東電の説明では燃料デブリの取り出しには格納容器を水で満たして行う「冠水工法」と水を満たさずに行う「気中工法」のいずれかの方法を考えているということです。しかしいずれの方法でも大きな問題があります。冠水工法では格納容器に損傷があるため強度的に格納容器全体を冠水させることがむつかしいという問題が一つです。他方気中工法では水による放射線の遮断ができないため、極めて強い放射線量の下での作業が必要となるという問題です。そのためにロボットの開発が進められています。

 

実は9月10日の視察では第一原発視察の後、デブリの状況を把握し、将来デブリの除去にも使うためのロボットの開発にあたっている、楢葉遠隔技術開発センターも訪れました。階段を登れるロボットなど高専の学生がコンテストで競っていることも聞きました。そこで私は遠隔技術開発センターの幹部に極めて高い放射線量下でも正常に動くロボットの開発を進めているのかを聞きました。しかし現在のところこのセンターでは高い放射線量下での実験は行っていないという答えでした。高い放射線量下では半導体の急激な劣化などで電子機器が故障する例が多いので聞いてみたのです。

 

私はドイツで原子炉の通常の廃炉作業を視察したことがあります。圧力容器を冠水させ、放射線量を抑えながらマジックハンドなど遠隔操作で、高い放射線を発している被爆した部材を切り取り、容器に入れて取り出す作業です。長い時間をかけての作業になります。
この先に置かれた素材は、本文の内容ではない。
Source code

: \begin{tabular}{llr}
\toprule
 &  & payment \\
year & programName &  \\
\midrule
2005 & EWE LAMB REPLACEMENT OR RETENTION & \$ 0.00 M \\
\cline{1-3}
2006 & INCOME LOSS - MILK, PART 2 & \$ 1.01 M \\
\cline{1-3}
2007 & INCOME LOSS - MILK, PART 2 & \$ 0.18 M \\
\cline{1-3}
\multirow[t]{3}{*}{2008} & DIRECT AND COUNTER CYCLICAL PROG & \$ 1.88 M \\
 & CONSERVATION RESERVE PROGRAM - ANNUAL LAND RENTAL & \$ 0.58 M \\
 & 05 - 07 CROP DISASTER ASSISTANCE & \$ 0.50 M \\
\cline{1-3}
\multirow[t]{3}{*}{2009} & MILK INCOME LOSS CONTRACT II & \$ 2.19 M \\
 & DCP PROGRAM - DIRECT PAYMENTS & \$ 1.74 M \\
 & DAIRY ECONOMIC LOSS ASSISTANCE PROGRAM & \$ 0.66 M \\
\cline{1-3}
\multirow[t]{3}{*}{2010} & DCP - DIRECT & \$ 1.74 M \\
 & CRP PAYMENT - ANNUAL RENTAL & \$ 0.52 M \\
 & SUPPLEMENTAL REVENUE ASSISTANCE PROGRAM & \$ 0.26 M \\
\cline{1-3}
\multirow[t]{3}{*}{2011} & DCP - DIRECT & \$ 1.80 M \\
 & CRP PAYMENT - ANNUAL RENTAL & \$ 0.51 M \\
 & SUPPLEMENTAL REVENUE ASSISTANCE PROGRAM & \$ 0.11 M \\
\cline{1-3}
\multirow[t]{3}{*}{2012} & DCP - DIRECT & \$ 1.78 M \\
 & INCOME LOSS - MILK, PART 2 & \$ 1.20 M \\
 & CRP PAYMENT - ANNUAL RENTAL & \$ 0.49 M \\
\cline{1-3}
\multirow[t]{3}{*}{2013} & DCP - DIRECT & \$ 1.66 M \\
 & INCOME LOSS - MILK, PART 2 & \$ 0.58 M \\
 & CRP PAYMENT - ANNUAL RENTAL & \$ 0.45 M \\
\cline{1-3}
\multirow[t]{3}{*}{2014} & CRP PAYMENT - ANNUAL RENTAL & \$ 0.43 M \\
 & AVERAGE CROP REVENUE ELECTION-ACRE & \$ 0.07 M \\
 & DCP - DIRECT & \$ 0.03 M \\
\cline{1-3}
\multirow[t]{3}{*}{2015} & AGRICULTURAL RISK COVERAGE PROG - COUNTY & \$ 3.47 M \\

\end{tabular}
こうした作業を核燃料デブリが飛び散っている気中で進めることができるのか。極めて疑問です。

 

東電は廃炉完了までの期間を30~40年と計画しています。しかし、専門家の中には事故を起こした原子炉は長期にわたって遮蔽しておくしかないという人もいます。事実事故を起こしたチェルノブイリ原発は事故から30年が経過していますが廃炉作業は進んでいません。石棺の上に巨大な金属製のシールドをかぶせ、今後さらに長期にわたって放射線量が下がるのを待つそうです。

 

事故を起こした原子炉の廃炉がいかにむつかしいかを十分に理解した上で計画を立てる必要があります。